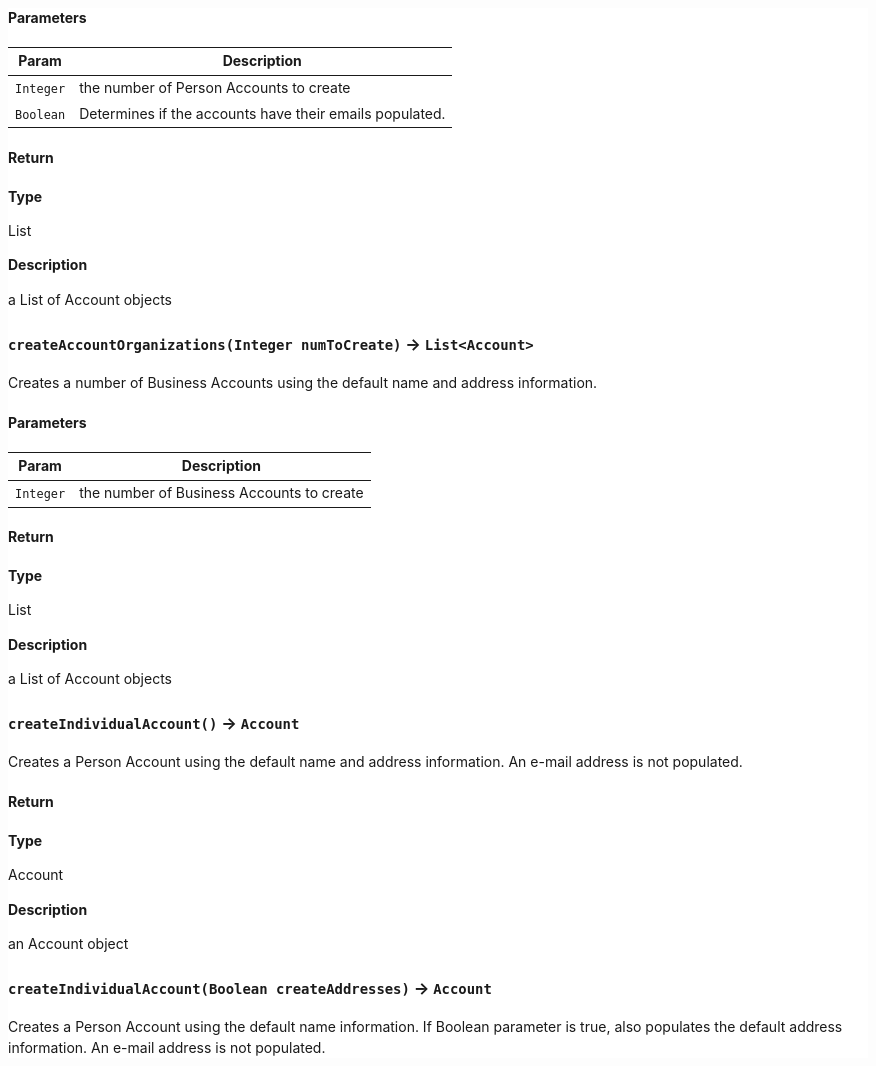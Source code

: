 #### Parameters
|Param|Description|
|-----|-----------|
|`Integer` |  the number of Person Accounts to create |
|`Boolean` |  Determines if the accounts have their emails populated. |

#### Return

**Type**

List<Account>

**Description**

a List of Account objects

### `createAccountOrganizations(Integer numToCreate)` → `List<Account>`

Creates a number of Business Accounts using the default name and address information.

#### Parameters
|Param|Description|
|-----|-----------|
|`Integer` |  the number of Business Accounts to create |

#### Return

**Type**

List<Account>

**Description**

a List of Account objects

### `createIndividualAccount()` → `Account`

Creates a Person Account using the default name and address information. An e-mail address is not populated.

#### Return

**Type**

Account

**Description**

an Account object

### `createIndividualAccount(Boolean createAddresses)` → `Account`

Creates a Person Account using the default name information. If Boolean parameter is true, also populates the default address information. An e-mail address is not populated.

YOUR TASK. The number of lines in the data that contain the word "Creates" is all that should be stated.

WORKED SOLUTION. 3